What to work on: Whenever the word "dendritic" appears in a line of the data below, copy that line.

Dataset entries:
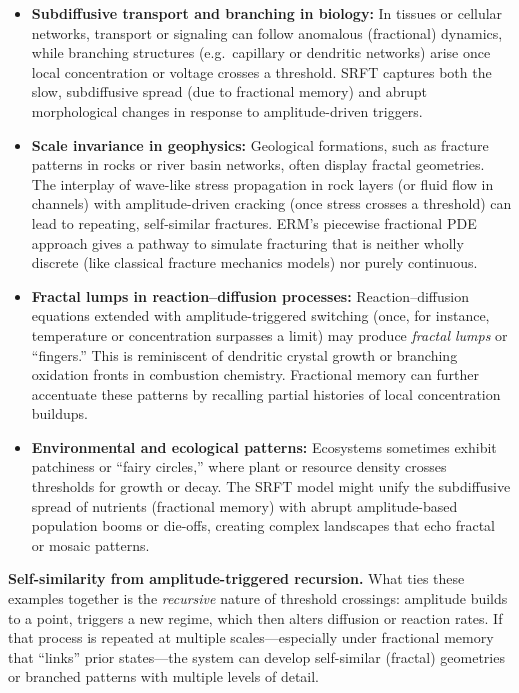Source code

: \documentclass[12pt]{article}
\begin{document}
\begin{itemize}
    \item \textbf{Subdiffusive transport and branching in biology:}
    In tissues or cellular networks, transport or signaling can follow
    anomalous (fractional) dynamics, while branching structures (e.g.\ capillary
    or dendritic networks) arise once local concentration or voltage crosses
    a threshold. SRFT captures both the slow, subdiffusive spread (due to
    fractional memory) and abrupt morphological changes in response to 
    amplitude-driven triggers.

    \item \textbf{Scale invariance in geophysics:}
    Geological formations, such as fracture patterns in rocks or river basin
    networks, often display fractal geometries. The interplay of wave-like
    stress propagation in rock layers (or fluid flow in channels) with
    amplitude-driven cracking (once stress crosses a threshold) can lead to
    repeating, self-similar fractures. ERM’s piecewise fractional PDE approach
    gives a pathway to simulate fracturing that is neither wholly discrete
    (like classical fracture mechanics models) nor purely continuous.

    \item \textbf{Fractal lumps in reaction–diffusion processes:}
    Reaction–diffusion equations extended with amplitude-triggered switching
    (once, for instance, temperature or concentration surpasses a limit)
    may produce \emph{fractal lumps} or “fingers.” This is reminiscent of 
    dendritic crystal growth or branching oxidation fronts in combustion
    chemistry. Fractional memory can further accentuate these patterns by
    recalling partial histories of local concentration buildups.

    \item \textbf{Environmental and ecological patterns:}
    Ecosystems sometimes exhibit patchiness or “fairy circles,” where plant
    or resource density crosses thresholds for growth or decay. The SRFT model
    might unify the subdiffusive spread of nutrients (fractional memory) with
    abrupt amplitude-based population booms or die-offs, creating complex
    landscapes that echo fractal or mosaic patterns.
\end{itemize}

\medskip

\noindent
\textbf{Self-similarity from amplitude-triggered recursion.}
What ties these examples together is the \emph{recursive} nature of threshold
crossings: amplitude builds to a point, triggers a new regime, which then
alters diffusion or reaction rates. If that process is repeated at multiple
scales—especially under fractional memory that “links” prior states—the
system can develop self-similar (fractal) geometries or branched patterns
with multiple levels of detail.
\end{document}
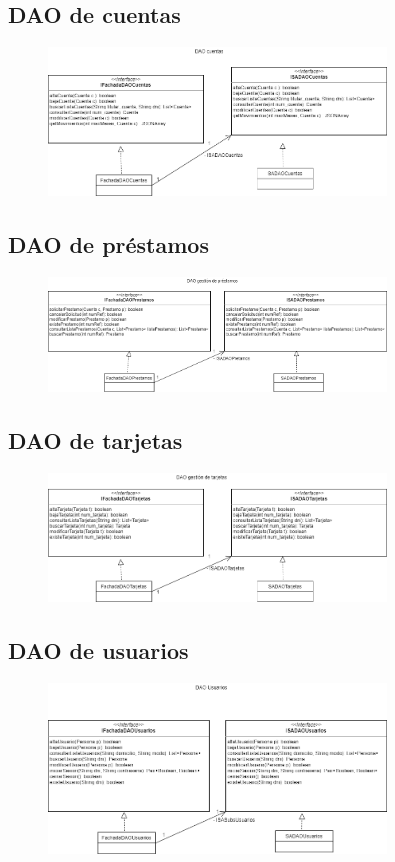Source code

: \documentclass[12pt]{article}
\begin{document}
\subsection{DAO de cuentas}
\begin{figure}[H]
    \centering
    \includegraphics[width=0.8\textwidth]{images/DAOCuentas.png}
\end{figure}
\subsection{DAO de préstamos}
\begin{figure}[H]
    \centering
    \includegraphics[width=0.8\textwidth]{images/DAOPrestamos.png}
\end{figure}
\subsection{DAO de tarjetas}
\begin{figure}[H]
    \centering
    \includegraphics[width=0.8\textwidth]{images/DAOTarjeta.png}
\end{figure}
\subsection{DAO de usuarios}
\begin{figure}[H]
    \centering
    \includegraphics[width=0.8\textwidth]{images/DAOUsuarios.png}
\end{figure}
\end{document}
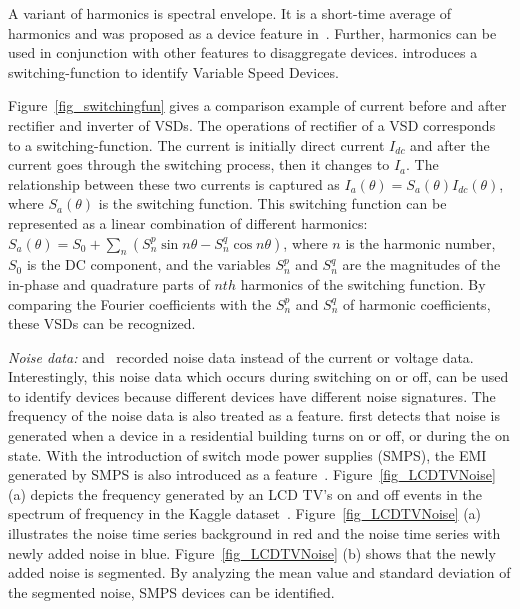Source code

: A variant of harmonics is spectral envelope. 
It is a short-time average of harmonics 
and was proposed as a device feature in~\cite{leeb1995transient,laughman2003power}.
Further, harmonics can be used in conjunction with other features to disaggregate devices. 
\cite{wichakool2009modeling} introduces a switching-function 
to identify Variable Speed Devices. 
\iffalse
\manishc{you use VSD in a lot of places,
  could you use the full expansion when it is used the first time, and then
  use VSD}\huijuanc{VSD has been explained in page 5. Is it necessary for us to list 
  all the abbreviations before the introduction section?}. 
\fi  

Figure~\ref{fig_switchingfun} gives a comparison example
of current before and after rectifier and inverter of VSDs.
The operations of rectifier of a VSD corresponds to
a switching-function.
The current is initially direct current $I_{dc}$ and
after the current goes through the switching process,
then it changes to $I_a$.
The relationship between these two currents
is captured as $I_a(\theta)=S_a(\theta)I_{dc}(\theta)$, 
where $S_a(\theta)$ is the switching function. 
This switching function can be represented as 
a linear combination of different harmonics: 
$S_a(\theta)=S_0+\sum_n(S_n^p \sin n\theta - S_n^q \cos n\theta)$, 
where $n$ is the harmonic number, $S_0$ is the DC component,
and the variables $S_n^p$ and $S_n^q$ are the magnitudes of
the in-phase and quadrature parts of $nth$ harmonics of the
switching function. 
By comparing the Fourier coefficients with the $S_n^p$ and $S_n^q$ of harmonic coefficients,
these VSDs can be recognized.

\textit{Noise data:}
\cite{patel2007flick} and~\cite{gupta2010electrisense} recorded 
noise data instead of the current or voltage data.
Interestingly, this noise data
which occurs during switching on or off, 
can be used to identify devices
because different devices have different noise signatures. 
The frequency of the noise data is also treated as a feature. 
\cite{patel2007flick} first detects that noise is generated 
when a device in a residential building
turns on or off, or during the on state. 
With the introduction of switch mode power supplies (SMPS), 
the EMI generated by SMPS is also introduced as a feature~\cite{gupta2010electrisense}.
Figure~\ref{fig_LCDTVNoise} (a) depicts
the frequency generated by an LCD TV's on and
off events in the spectrum of frequency in the Kaggle dataset~\cite{kaggle2013energy}.
Figure~\ref{fig_LCDTVNoise} (a) illustrates the noise time series background in red and 
the noise time series with newly added noise in blue. 
Figure~\ref{fig_LCDTVNoise} (b) shows that the newly added noise is segmented. 
By analyzing the mean value and standard deviation of the segmented noise, 
SMPS devices can be identified. 
 

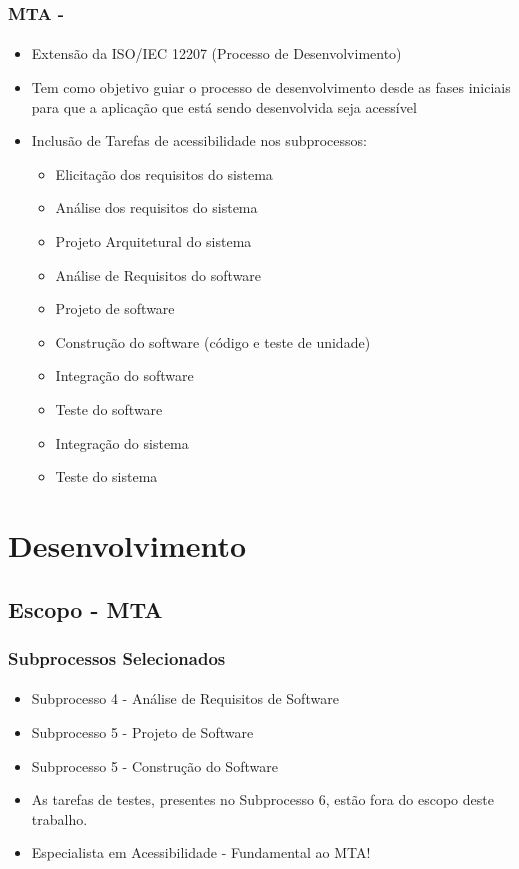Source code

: \documentclass{beamer}
\begin{document}
\begin{frame}
\frametitle{MTA - \citet{maia:10}}
\framesubtitle{}

\begin{itemize}
  \item Extensão da ISO/IEC 12207 (Processo de Desenvolvimento)
  \item Tem como objetivo guiar o processo de desenvolvimento desde as fases iniciais para que a aplicação que está sendo desenvolvida seja acessível
  \item Inclusão de Tarefas de acessibilidade nos subprocessos:
  	\begin{multicols}{2}
  	\begin{itemize}
  	 	\item Elicitação dos requisitos do sistema
  	 	\item Análise dos requisitos do sistema
  	 	\item Projeto Arquitetural do sistema
  	 	\item Análise de Requisitos do software
  	 	\item Projeto de software
  	 	\item Construção do software (código e teste de unidade)
  	 	\item Integração do software
  	 	\item Teste do software
  	 	\item Integração do sistema
  	 	\item Teste do sistema
  	 \end{itemize}
  	\end{multicols}  
\end{itemize}

\end{frame}

\section{Desenvolvimento}

\subsection[Escopo - MTA]{Escopo - MTA}

\begin{frame}
\frametitle{Subprocessos Selecionados}
\framesubtitle{}

\begin{itemize}
  \item Subprocesso 4 - Análise de Requisitos de Software
  \item Subprocesso 5 - Projeto de Software
  \item Subprocesso 5 - Construção do Software
  \item As tarefas de testes, presentes no Subprocesso 6, estão fora do escopo deste trabalho.
  \item Especialista em Acessibilidade - Fundamental ao MTA!
\end{itemize}

\end{frame}
\end{document}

Response area:
    or dendritic networks) arise once local concentration or voltage crosses
    dendritic crystal growth or branching oxidation fronts in combustion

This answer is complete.